Last weekend Toronto was in the middle of a weeklong lava-hot smogfest that makes you understand why the murder rate goes through the roof in the southern states when there's a heatwave. The stench of rotting garbage juice on Queen Street when I arrived there at dawn Friday actually made me gag, and I used to be content living above a veg vendor in Chinatown for chrissakes!

It was my birthday when I arrived, I had a little bit of money to play with, I decided I needed to buy some linen pants. On day four of the heatwave with my pants puddling on the floor, grimy from constant wear, I woke up ready to punch Jesse for trying to snuggle with me and decided I needed two. This meant I wasn't going to be able to pay my bill in full this month but "Fuck Hydro. If there's even one other wave like this to ooze through, it's more important I stay out of jail this summer," I thought.

I came home this morning to find the leaking corpse of my recently deceased fridge. From the rich aroma wafting from it I could tell that Montrealers spent the weekend down the hall in hell from the Torontonians.

What does a live-alone woman with puny-armed friends do with a 400 lb dead fridge from the 50s? I must ask myself, what would a grown-up do in this situation? Why oh why did you have to die on my watch, sweet 'Dairy Bar' Philco?

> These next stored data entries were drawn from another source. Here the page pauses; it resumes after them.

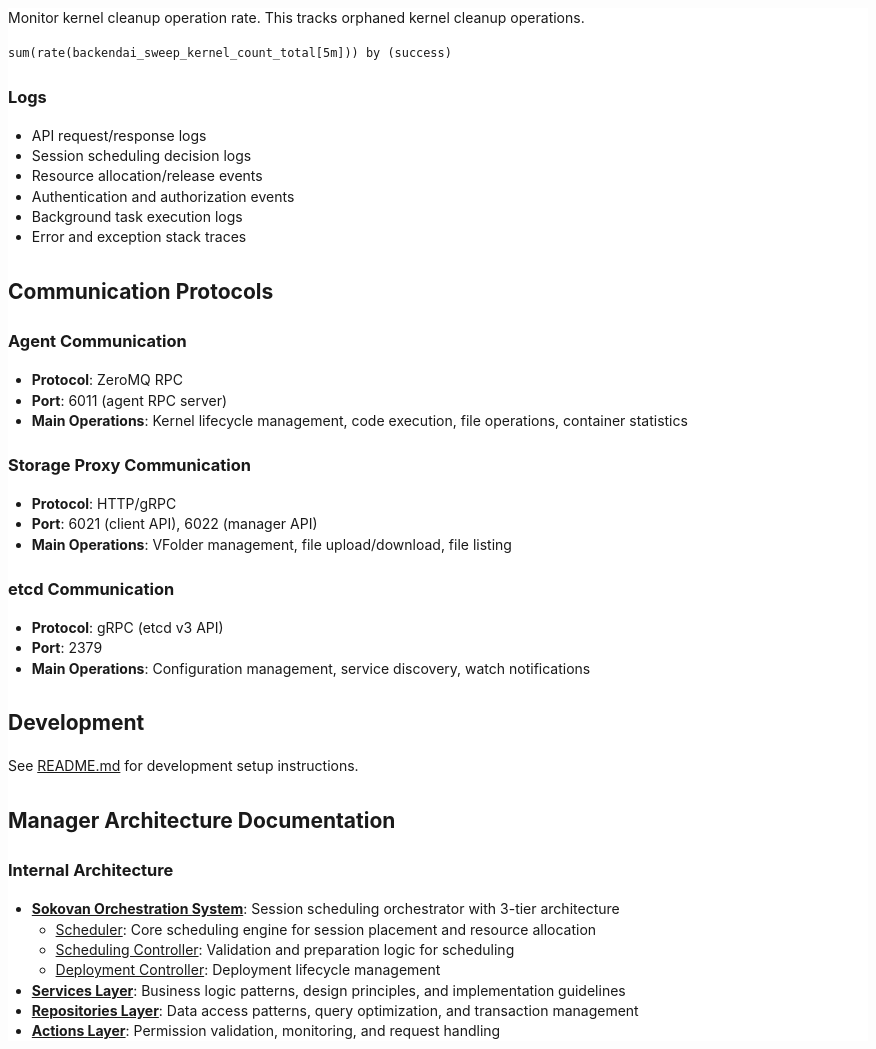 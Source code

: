 Monitor kernel cleanup operation rate. This tracks orphaned kernel cleanup operations.

```promql
sum(rate(backendai_sweep_kernel_count_total[5m])) by (success)
```

### Logs
- API request/response logs
- Session scheduling decision logs
- Resource allocation/release events
- Authentication and authorization events
- Background task execution logs
- Error and exception stack traces

## Communication Protocols

### Agent Communication
- **Protocol**: ZeroMQ RPC
- **Port**: 6011 (agent RPC server)
- **Main Operations**: Kernel lifecycle management, code execution, file operations, container statistics

### Storage Proxy Communication
- **Protocol**: HTTP/gRPC
- **Port**: 6021 (client API), 6022 (manager API)
- **Main Operations**: VFolder management, file upload/download, file listing

### etcd Communication
- **Protocol**: gRPC (etcd v3 API)
- **Port**: 2379
- **Main Operations**: Configuration management, service discovery, watch notifications

## Development

See [README.md](./README.md) for development setup instructions.

## Manager Architecture Documentation

### Internal Architecture
- **[Sokovan Orchestration System](./sokovan/README.md)**: Session scheduling orchestrator with 3-tier architecture
  - [Scheduler](./sokovan/scheduler/README.md): Core scheduling engine for session placement and resource allocation
  - [Scheduling Controller](./sokovan/scheduling_controller/README.md): Validation and preparation logic for scheduling
  - [Deployment Controller](./sokovan/deployment/README.md): Deployment lifecycle management
- **[Services Layer](./services/README.md)**: Business logic patterns, design principles, and implementation guidelines
- **[Repositories Layer](./repositories/README.md)**: Data access patterns, query optimization, and transaction management
- **[Actions Layer](./actions/README.md)**: Permission validation, monitoring, and request handling
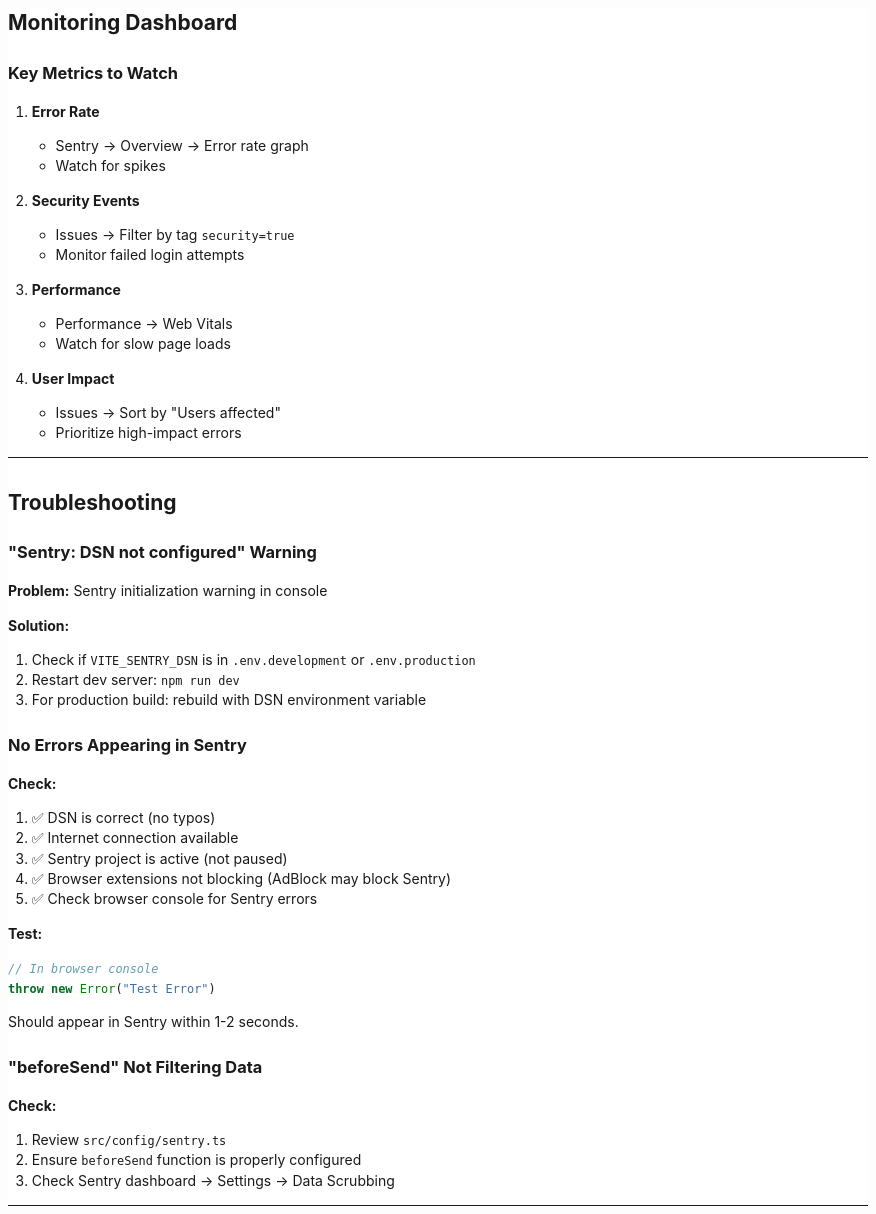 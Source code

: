 ## Monitoring Dashboard

### Key Metrics to Watch

1. **Error Rate**
   - Sentry → Overview → Error rate graph
   - Watch for spikes

2. **Security Events**
   - Issues → Filter by tag `security=true`
   - Monitor failed login attempts

3. **Performance**
   - Performance → Web Vitals
   - Watch for slow page loads

4. **User Impact**
   - Issues → Sort by "Users affected"
   - Prioritize high-impact errors

---

## Troubleshooting

### "Sentry: DSN not configured" Warning

**Problem:** Sentry initialization warning in console

**Solution:**
1. Check if `VITE_SENTRY_DSN` is in `.env.development` or `.env.production`
2. Restart dev server: `npm run dev`
3. For production build: rebuild with DSN environment variable

### No Errors Appearing in Sentry

**Check:**
1. ✅ DSN is correct (no typos)
2. ✅ Internet connection available
3. ✅ Sentry project is active (not paused)
4. ✅ Browser extensions not blocking (AdBlock may block Sentry)
5. ✅ Check browser console for Sentry errors

**Test:**
```javascript
// In browser console
throw new Error("Test Error")
```

Should appear in Sentry within 1-2 seconds.

### "beforeSend" Not Filtering Data

**Check:**
1. Review `src/config/sentry.ts`
2. Ensure `beforeSend` function is properly configured
3. Check Sentry dashboard → Settings → Data Scrubbing

--- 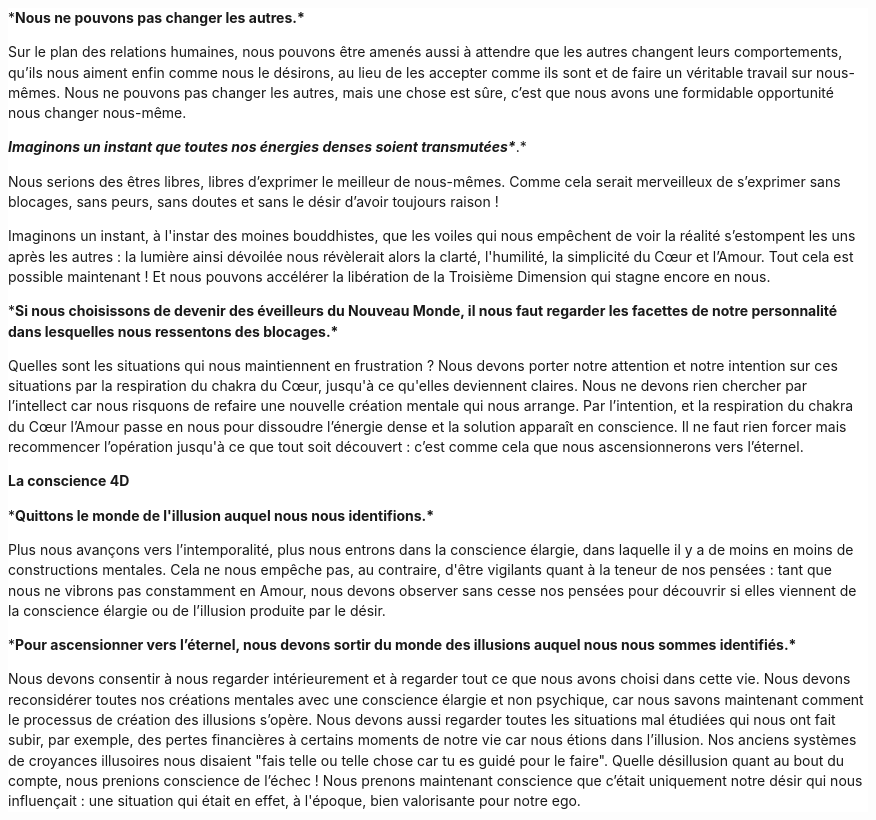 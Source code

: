  

 

***Nous ne pouvons pas changer les autres.\*** 

Sur le plan des relations humaines, nous pouvons être amenés aussi à attendre que les autres changent leurs comportements, qu’ils nous aiment enfin comme nous le désirons, au lieu de les accepter comme ils sont et de faire un véritable travail sur nous-mêmes. Nous ne pouvons pas changer les autres, mais une chose est sûre, c’est que nous avons une formidable opportunité nous changer nous-même. 

 

***Imaginons un instant que toutes nos énergies denses soient transmutées\****.*

Nous serions des êtres libres, libres d’exprimer le meilleur de nous-mêmes. Comme cela serait merveilleux de s’exprimer sans blocages, sans peurs, sans doutes et sans le désir d’avoir toujours raison ! 

Imaginons un instant, à l'instar des moines bouddhistes, que les voiles qui nous empêchent de voir la réalité s’estompent les uns après les autres : la lumière ainsi dévoilée nous révèlerait alors la clarté, l'humilité, la simplicité du Cœur et l’Amour. Tout cela est possible maintenant ! Et nous pouvons accélérer la libération de la Troisième Dimension qui stagne encore en nous. 

 

***Si nous choisissons de devenir des éveilleurs du Nouveau Monde, il nous faut regarder les facettes de notre personnalité dans lesquelles nous ressentons des blocages.\***

Quelles sont les situations qui nous maintiennent en frustration ? Nous devons porter notre attention et notre intention sur ces situations par la respiration du chakra du Cœur, jusqu'à ce qu'elles deviennent claires. Nous ne devons rien chercher par l’intellect car nous risquons de refaire une nouvelle création mentale qui nous arrange. Par l’intention, et la respiration du chakra du Cœur l’Amour passe en nous pour dissoudre l’énergie dense et la solution apparaît en conscience. Il ne faut rien forcer mais recommencer l’opération jusqu'à ce que tout soit découvert : c’est comme cela que nous ascensionnerons vers l’éternel.  

 

**La conscience 4D**

 

***Quittons le monde de l'illusion auquel nous nous identifions.\***

Plus nous avançons vers l’intemporalité, plus nous entrons dans la conscience élargie, dans laquelle il y a de moins en moins de constructions mentales. Cela ne nous empêche pas, au contraire, d'être vigilants quant à la teneur de nos pensées : tant que nous ne vibrons pas constamment en Amour, nous devons observer sans cesse nos pensées pour découvrir si elles viennent de la conscience élargie  ou de l’illusion produite par le désir.

 

***Pour ascensionner vers l’éternel, nous devons sortir du monde des illusions auquel nous nous sommes identifiés.\***

Nous devons consentir à nous regarder intérieurement et à regarder tout ce que nous avons choisi dans cette vie. Nous devons reconsidérer toutes nos créations mentales avec une conscience élargie et non psychique, car nous savons  maintenant comment le processus de création des illusions s’opère. Nous devons aussi regarder toutes les situations mal étudiées qui nous ont fait subir, par exemple, des pertes financières à certains moments de notre vie car nous étions dans l’illusion. Nos anciens systèmes de croyances illusoires nous disaient "fais telle ou telle chose car tu es guidé pour le faire". Quelle désillusion quant au bout du compte, nous prenions conscience de l’échec ! Nous prenons maintenant conscience que c’était uniquement notre désir qui nous influençait : une situation qui était en effet, à l'époque, bien valorisante pour notre ego.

Now I will spend the rest of the month on one of those fancy all-fresh-food diets the wealthy yoga set enjoy, which I guess is a good thing. The past month was all about creamy pasta and guacamole. I may not be able to keep anything around the house cool except celery and my ass, but that means my ass will soon fit very comfortably into my terrific new pants.

Isn't it great how sometimes everything just works out?